Though that drama lasted only one season (1970-71) on NBC, it cemented Holbrook’s television cred by earning him a Primetime Emmy Award for his portrayal of a political newcomer to Washington, D.C. The show might seem dated and almost quaint by the standards of current politics, but it also gave its star the image of an authority figure that would serve him well in numerous other roles on TV and in movies.
Holbrook also had considerable TV-movie and miniseries credits on his resume, including the groundbreaking 1972 drama “That Certain Summer” and such projects as “Lincoln” (in which he played that iconic president, a part he reprised in two “North and South” sagas), “George Washington” (Holbrook was John Adams), “The Awakening Land” and “Celebrity.”

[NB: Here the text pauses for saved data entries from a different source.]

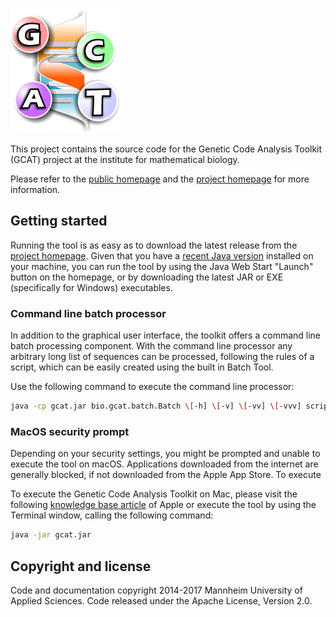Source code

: ![Genetic Code Analysis Toolkit Logo](/src/main/resources/bio/gcat/logo.png?raw=true)

This project contains the source code for the Genetic Code Analysis Toolkit (GCAT) project at the institute for mathematical biology.

Please refer to the [public homepage](http://www.gcat.bio/) and the [project homepage](http://www.mbi.hs-mannheim.de/research/mathematics-of-the-genetic-information.html) for more information.

## Getting started
Running the tool is as easy as to download the latest release from the [project homepage](http://www.gcat.bio/). Given that you have a [recent Java version](https://www.java.com/verify) installed on your machine, you can run the tool by using the Java Web Start "Launch" button on the homepage, or by downloading the latest JAR or EXE (specifically for Windows) executables.

### Command line batch processor
In addition to the graphical user interface, the toolkit offers a command line batch processing component. With the command line processor any arbitrary long list of sequences can be processed, following the rules of a script, which can be easily created using the built in Batch Tool.

Use the following command to execute the command line processor:

```bash
java -cp gcat.jar bio.gcat.batch.Batch \[-h] \[-v] \[-vv] \[-vvv] scriptfile sequencefile
```

### MacOS security prompt
Depending on your security settings, you might be prompted and unable to execute the tool on macOS. Applications downloaded from the internet are generally blocked, if not downloaded from the Apple App Store. To execute 

To execute the Genetic Code Analysis Toolkit on Mac, please visit the following [knowledge base article](https://support.apple.com/kb/PH25088) of Apple or execute the tool by using the Terminal window, calling the following command:

```bash
java -jar gcat.jar
```

## Copyright and license
Code and documentation copyright 2014-2017 Mannheim University of Applied Sciences. Code released under the Apache License, Version 2.0.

Q: I enjoyed the Lincoln series “The Bone Cutter.” Any chance there will be more of it in the near future? — Doris Swearingen, Weirton, W. Va.
A: In a word, no, if we’re correct in suspecting that the show you’re talking about “Lincoln Rhyme: Hunt for the Bone Collector.” Though we don’t often say a definitive “no” about such things, there was no activity in terms of a continuation of the show being ordered elsewhere after NBC canceled it a year ago.
With “Grimm” alum Russell Hornsby in the Rhyme role Denzel Washington played in the 1999 movie “The Bone Collector” (based on a novel by Jeffery Deaver), the series lasted 10 episodes. Its fate hasn’t put a damper on other shows being developed from popular books turned into movies, as is being proven currently by CBS’ “Clarice.”
Q: Will “The Ten Commandments” be shown on TV again this year? — George Wyman, Montrose, Colo.
A: We’d expect so, though ABC hadn’t confirmed its Easter-weekend programming plans yet at the time of this writing. It’s an annual tradition for that network to show legendary filmmaker Cecil B. DeMille’s Oscar-winning 1956 epic on that weekend, one of extremely few theatrical films that still get that treatment from broadcast television. Other examples are “It’s a Wonderful Life” (NBC) and “The Sound of Music” (ABC).
Q: I was surprised to see a full night of “Celebrity Wheel of Fortune” recently. Does that mean ABC’s other two Thursday games aren’t doing well? — Melissa Ross, via e-mail
A: Not at all. The Sara Haines-hosted “The Chase” has been the top-rated show in its hour in both total viewers and adults 18-49 — and, very importantly, growing its numbers from week to week — while “The Hustler,” with host Craig Ferguson, also has fared very well in both categories (improving in total viewers as it’s gone along).
Unsurprisingly, “Celebrity Wheel of Fortune” has fared best of all three shows, with its immediate name recognition and the popularity of the game’s regular weeknight version and hosts Pat Sajak and Vanna White (and … celebrities!). The three-episode night of it was a bid to play on that fact, even with all three of those hours being repeats, but all three ABC series were back the following week.
Q: Now that Dana Bash also is a host of “State of the Union,” does that mean Jake Tapper is leaving the program? — Frank Wallace, Attleboro, Mass.
A: No. Each is anchoring alternating weeks of the CNN program, in an arrangement similar to the one George Stephanopoulos and Martha Raddatz have on ABC’s rival show “This Week” on Sunday mornings. Some reports had it that CNN wanted to take Tapper off “State” for other assignments, but that he refused to give it up.